Source texts of formatted documents:
+-------+

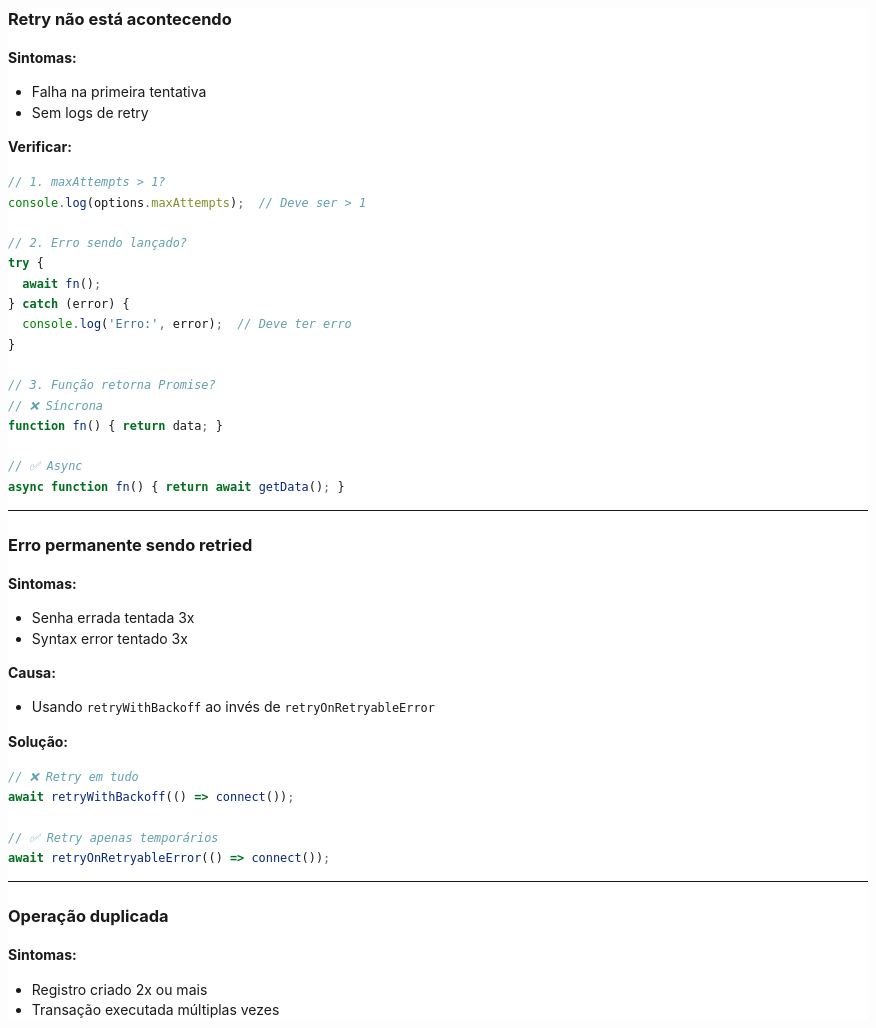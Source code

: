 
### Retry não está acontecendo

**Sintomas:**
- Falha na primeira tentativa
- Sem logs de retry

**Verificar:**
```typescript
// 1. maxAttempts > 1?
console.log(options.maxAttempts);  // Deve ser > 1

// 2. Erro sendo lançado?
try {
  await fn();
} catch (error) {
  console.log('Erro:', error);  // Deve ter erro
}

// 3. Função retorna Promise?
// ❌ Síncrona
function fn() { return data; }

// ✅ Async
async function fn() { return await getData(); }
```

---

### Erro permanente sendo retried

**Sintomas:**
- Senha errada tentada 3x
- Syntax error tentado 3x

**Causa:**
- Usando `retryWithBackoff` ao invés de `retryOnRetryableError`

**Solução:**
```typescript
// ❌ Retry em tudo
await retryWithBackoff(() => connect());

// ✅ Retry apenas temporários
await retryOnRetryableError(() => connect());
```

---

### Operação duplicada

**Sintomas:**
- Registro criado 2x ou mais
- Transação executada múltiplas vezes
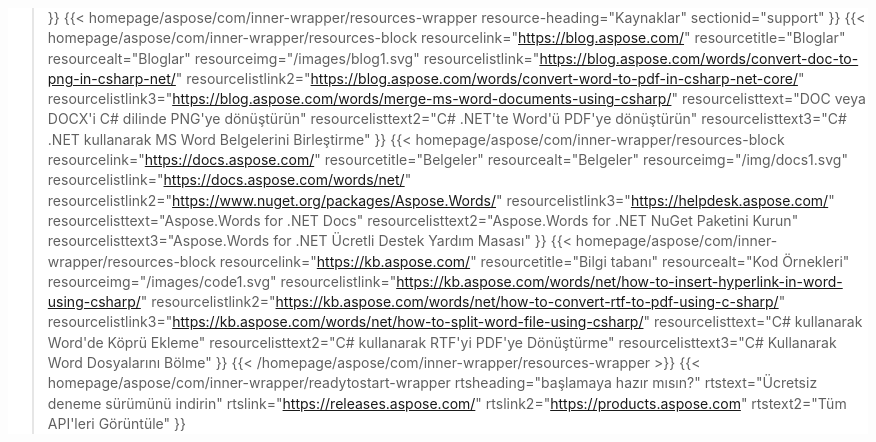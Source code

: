 >}} 
{{< homepage/aspose/com/inner-wrapper/resources-wrapper
 resource-heading="Kaynaklar"
 sectionid="support"
>}} 
{{< homepage/aspose/com/inner-wrapper/resources-block
 resourcelink="https://blog.aspose.com/"
 resourcetitle="Bloglar"
 resourcealt="Bloglar"
 resourceimg="/images/blog1.svg"
 resourcelistlink="https://blog.aspose.com/words/convert-doc-to-png-in-csharp-net/"
 resourcelistlink2="https://blog.aspose.com/words/convert-word-to-pdf-in-csharp-net-core/"
 resourcelistlink3="https://blog.aspose.com/words/merge-ms-word-documents-using-csharp/"
 resourcelisttext="DOC veya DOCX'i C# dilinde PNG'ye dönüştürün"
 resourcelisttext2="C# .NET'te Word'ü PDF'ye dönüştürün"
 resourcelisttext3="C# .NET kullanarak MS Word Belgelerini Birleştirme"
>}} 
{{< homepage/aspose/com/inner-wrapper/resources-block
 resourcelink="https://docs.aspose.com/"
 resourcetitle="Belgeler"
 resourcealt="Belgeler"
 resourceimg="/img/docs1.svg"
 resourcelistlink="https://docs.aspose.com/words/net/"
 resourcelistlink2="https://www.nuget.org/packages/Aspose.Words/"
 resourcelistlink3="https://helpdesk.aspose.com/"
 resourcelisttext="Aspose.Words for .NET Docs"
 resourcelisttext2="Aspose.Words for .NET NuGet Paketini Kurun"
 resourcelisttext3="Aspose.Words for .NET Ücretli Destek Yardım Masası"
>}} 
{{< homepage/aspose/com/inner-wrapper/resources-block
 resourcelink="https://kb.aspose.com/"
 resourcetitle="Bilgi tabanı"
 resourcealt="Kod Örnekleri"
 resourceimg="/images/code1.svg"
 resourcelistlink="https://kb.aspose.com/words/net/how-to-insert-hyperlink-in-word-using-csharp/"
 resourcelistlink2="https://kb.aspose.com/words/net/how-to-convert-rtf-to-pdf-using-c-sharp/"
 resourcelistlink3="https://kb.aspose.com/words/net/how-to-split-word-file-using-csharp/"
 resourcelisttext="C# kullanarak Word'de Köprü Ekleme"
resourcelisttext2="C# kullanarak RTF'yi PDF'ye Dönüştürme"
resourcelisttext3="C# Kullanarak Word Dosyalarını Bölme"
>}} 
{{< /homepage/aspose/com/inner-wrapper/resources-wrapper >}}
{{< homepage/aspose/com/inner-wrapper/readytostart-wrapper
rtsheading="başlamaya hazır mısın?"
rtstext="Ücretsiz deneme sürümünü indirin"
rtslink="https://releases.aspose.com/"
rtslink2="https://products.aspose.com"
rtstext2="Tüm API'leri Görüntüle"
>}} 
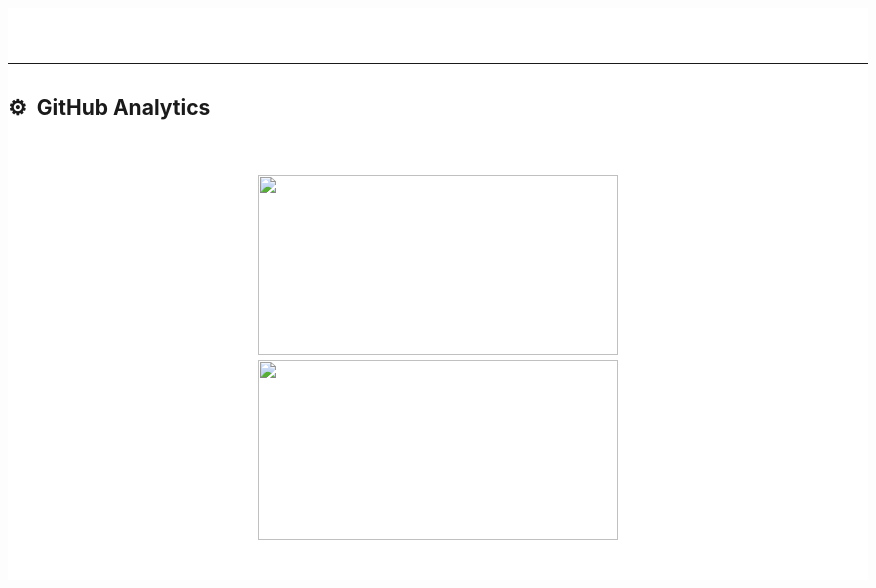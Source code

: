 <br />
<br />

---

## ⚙️ &nbsp;GitHub Analytics

<br>

<p align="center">
<a href="https://github.com/umair-riaz-official">
  <img height="180em" width="360em" src="https://github-readme-stats-eight-theta.vercel.app/api?username=umair-riaz-official&show_icons=true&theme=algolia&include_all_commits=true&count_private=true"/>
    <br>
  <img height="180em" width="360em" src="https://github-readme-stats-eight-theta.vercel.app/api/top-langs/?username=umair-riaz-official&layout=compact&theme=algolia"/> 
</a>
</p>
    
[website]: https://mumairriaz.com
[twitter]: https://twitter.com/TheUmairRiaz
[linkedin]: https://www.linkedin.com/in/umair-riaz-8b14aab9
<br>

+-------+

» Exercise aim
Pictures are to be left out; repeat all the remaining data exactly.

» Your solution
Source code

: 
### Retry não está acontecendo

**Sintomas:**
- Falha na primeira tentativa
- Sem logs de retry

**Verificar:**
```typescript
// 1. maxAttempts > 1?
console.log(options.maxAttempts);  // Deve ser > 1

// 2. Erro sendo lançado?
try {
  await fn();
} catch (error) {
  console.log('Erro:', error);  // Deve ter erro
}

// 3. Função retorna Promise?
// ❌ Síncrona
function fn() { return data; }

// ✅ Async
async function fn() { return await getData(); }
```

---

### Erro permanente sendo retried

**Sintomas:**
- Senha errada tentada 3x
- Syntax error tentado 3x

**Causa:**
- Usando `retryWithBackoff` ao invés de `retryOnRetryableError`

**Solução:**
```typescript
// ❌ Retry em tudo
await retryWithBackoff(() => connect());

// ✅ Retry apenas temporários
await retryOnRetryableError(() => connect());
```

---

### Operação duplicada

**Sintomas:**
- Registro criado 2x ou mais
- Transação executada múltiplas vezes
Source code

: >}} 
{{< homepage/aspose/com/inner-wrapper/resources-wrapper
 resource-heading="Kaynaklar"
 sectionid="support"
>}} 
{{< homepage/aspose/com/inner-wrapper/resources-block
 resourcelink="https://blog.aspose.com/"
 resourcetitle="Bloglar"
 resourcealt="Bloglar"
 resourceimg="/images/blog1.svg"
 resourcelistlink="https://blog.aspose.com/words/convert-doc-to-png-in-csharp-net/"
 resourcelistlink2="https://blog.aspose.com/words/convert-word-to-pdf-in-csharp-net-core/"
 resourcelistlink3="https://blog.aspose.com/words/merge-ms-word-documents-using-csharp/"
 resourcelisttext="DOC veya DOCX'i C# dilinde PNG'ye dönüştürün"
 resourcelisttext2="C# .NET'te Word'ü PDF'ye dönüştürün"
 resourcelisttext3="C# .NET kullanarak MS Word Belgelerini Birleştirme"
>}} 
{{< homepage/aspose/com/inner-wrapper/resources-block
 resourcelink="https://docs.aspose.com/"
 resourcetitle="Belgeler"
 resourcealt="Belgeler"
 resourceimg="/img/docs1.svg"
 resourcelistlink="https://docs.aspose.com/words/net/"
 resourcelistlink2="https://www.nuget.org/packages/Aspose.Words/"
 resourcelistlink3="https://helpdesk.aspose.com/"
 resourcelisttext="Aspose.Words for .NET Docs"
 resourcelisttext2="Aspose.Words for .NET NuGet Paketini Kurun"
 resourcelisttext3="Aspose.Words for .NET Ücretli Destek Yardım Masası"
>}} 
{{< homepage/aspose/com/inner-wrapper/resources-block
 resourcelink="https://kb.aspose.com/"
 resourcetitle="Bilgi tabanı"
 resourcealt="Kod Örnekleri"
 resourceimg="/images/code1.svg"
 resourcelistlink="https://kb.aspose.com/words/net/how-to-insert-hyperlink-in-word-using-csharp/"
 resourcelistlink2="https://kb.aspose.com/words/net/how-to-convert-rtf-to-pdf-using-c-sharp/"
 resourcelistlink3="https://kb.aspose.com/words/net/how-to-split-word-file-using-csharp/"
 resourcelisttext="C# kullanarak Word'de Köprü Ekleme"
resourcelisttext2="C# kullanarak RTF'yi PDF'ye Dönüştürme"
resourcelisttext3="C# Kullanarak Word Dosyalarını Bölme"
>}} 
{{< /homepage/aspose/com/inner-wrapper/resources-wrapper >}}
{{< homepage/aspose/com/inner-wrapper/readytostart-wrapper
rtsheading="başlamaya hazır mısın?"
rtstext="Ücretsiz deneme sürümünü indirin"
rtslink="https://releases.aspose.com/"
rtslink2="https://products.aspose.com"
rtstext2="Tüm API'leri Görüntüle"
>}} 
Source code

: <br />
<br />

---

## ⚙️ &nbsp;GitHub Analytics

<br>

<p align="center">
<a href="https://github.com/umair-riaz-official">
  <img height="180em" width="360em" src="https://github-readme-stats-eight-theta.vercel.app/api?username=umair-riaz-official&show_icons=true&theme=algolia&include_all_commits=true&count_private=true"/>
    <br>
  <img height="180em" width="360em" src="https://github-readme-stats-eight-theta.vercel.app/api/top-langs/?username=umair-riaz-official&layout=compact&theme=algolia"/> 
</a>
</p>
    
[website]: https://mumairriaz.com
[twitter]: https://twitter.com/TheUmairRiaz
[linkedin]: https://www.linkedin.com/in/umair-riaz-8b14aab9
<br>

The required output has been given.